En effet, dans le cadre du protocole de Kyoto et de la « bulle européenne », la Commission a mis en place un marché d'échange de droits d'émissions de CO 2 . Celui-ci permet d'inciter les entreprises à diminuer leurs émissions tout en minimisant le coût pour chaque entreprise et l'économie européenne dans son ensemble. L'industrie automobile y est déjà soumise pour son activité de production.

La question se pose aujourd'hui de savoir quelles mesures devront être prises si, en 2008 ou en 2012, les constructeurs ne respectent pas leur engagement volontaire de réduire collectivement la moyenne des émissions des véhicules vendus en Europe.

Or, vos rapporteurs ont souligné que des progrès très importants ont été accomplis, mais qu'il serait très difficile d'atteindre les objectifs de 2008 et 2012 et que les constructeurs étaient dans des positions très différentes les uns par rapport aux autres.

Vos rapporteurs proposent donc que la Commission européenne lance les études préliminaires pour évaluer les impacts positifs et négatifs de l'incorporation des émissions des véhicules vendus dans le marché des émissions de CO 2 .
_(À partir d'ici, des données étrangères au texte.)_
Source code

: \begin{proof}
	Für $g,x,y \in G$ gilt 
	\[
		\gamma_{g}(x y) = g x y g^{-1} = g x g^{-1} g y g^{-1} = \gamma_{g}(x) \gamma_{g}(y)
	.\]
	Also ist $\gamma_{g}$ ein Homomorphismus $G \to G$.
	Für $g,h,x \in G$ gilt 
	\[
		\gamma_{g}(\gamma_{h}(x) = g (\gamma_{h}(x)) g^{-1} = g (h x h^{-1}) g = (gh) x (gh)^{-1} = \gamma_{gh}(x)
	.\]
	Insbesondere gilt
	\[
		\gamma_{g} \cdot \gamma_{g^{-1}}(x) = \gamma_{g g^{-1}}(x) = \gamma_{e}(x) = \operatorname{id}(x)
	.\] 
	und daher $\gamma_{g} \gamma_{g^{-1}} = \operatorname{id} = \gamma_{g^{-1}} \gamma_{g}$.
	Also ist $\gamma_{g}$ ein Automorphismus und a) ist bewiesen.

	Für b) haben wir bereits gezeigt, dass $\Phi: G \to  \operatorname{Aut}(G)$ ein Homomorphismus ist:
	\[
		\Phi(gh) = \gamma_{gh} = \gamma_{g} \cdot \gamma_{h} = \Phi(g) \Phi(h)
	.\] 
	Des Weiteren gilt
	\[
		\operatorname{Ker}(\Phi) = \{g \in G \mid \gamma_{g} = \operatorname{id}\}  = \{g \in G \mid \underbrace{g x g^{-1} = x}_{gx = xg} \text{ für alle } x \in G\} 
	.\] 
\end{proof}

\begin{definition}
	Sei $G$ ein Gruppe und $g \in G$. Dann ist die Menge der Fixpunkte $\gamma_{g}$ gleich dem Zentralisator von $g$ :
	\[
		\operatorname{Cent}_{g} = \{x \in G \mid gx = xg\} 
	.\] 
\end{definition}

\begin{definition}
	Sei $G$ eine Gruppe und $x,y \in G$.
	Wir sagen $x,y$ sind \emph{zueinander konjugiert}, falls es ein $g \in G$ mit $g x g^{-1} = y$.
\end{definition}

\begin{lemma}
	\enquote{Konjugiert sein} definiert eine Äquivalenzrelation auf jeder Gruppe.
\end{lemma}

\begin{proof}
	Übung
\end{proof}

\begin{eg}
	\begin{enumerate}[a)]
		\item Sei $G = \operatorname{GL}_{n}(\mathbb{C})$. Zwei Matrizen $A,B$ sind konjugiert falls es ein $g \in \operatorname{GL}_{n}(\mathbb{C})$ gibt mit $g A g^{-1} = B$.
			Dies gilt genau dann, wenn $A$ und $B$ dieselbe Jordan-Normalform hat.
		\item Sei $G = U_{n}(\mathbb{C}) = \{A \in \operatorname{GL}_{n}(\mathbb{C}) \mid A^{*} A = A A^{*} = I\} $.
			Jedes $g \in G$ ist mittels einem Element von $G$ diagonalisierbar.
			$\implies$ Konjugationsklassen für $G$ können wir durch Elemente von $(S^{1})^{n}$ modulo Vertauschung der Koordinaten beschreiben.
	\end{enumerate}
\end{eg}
Si la participation des particuliers à ce marché est impossible, il est en revanche envisageable d'attribuer des quotas d'émission à chaque constructeur en fonction de la structure de ses ventes à partir d'une moyenne de consommation, de kilométrage et de durée de vie. Les constructeurs répercuteraient naturellement l'impact financier de ce dispositif sur les prix de vente. Cela permettrait d'influer à la fois sur les comportements d'achat et sur les choix des constructeurs, les moins vertueux étant pénalisés. Un tel dispositif permettrait de préserver la liberté des constructeurs et des automobilistes, tout en les responsabilisant, et d'éviter une nouvelle réglementation et un nouveau recours à la fiscalité.